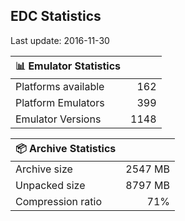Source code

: ## EDC Statistics

Last update: 2016-11-30

| :bar_chart: Emulator Statistics | |
|:-----|------:|
| Platforms available | 162 |
| Platform Emulators | 399 |
| Emulator Versions  | 1148 |

| :package: Archive Statistics | |
|:-----|------:|
| Archive size | 2547 MB |
| Unpacked size | 8797 MB |
| Compression ratio | 71% |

#####

THE PROBLEM
A complete answer gives every line of the data that includes "Statistics".

TASK RESPONSE
: ## EDC Statistics
| :bar_chart: Emulator Statistics | |
| :package: Archive Statistics | |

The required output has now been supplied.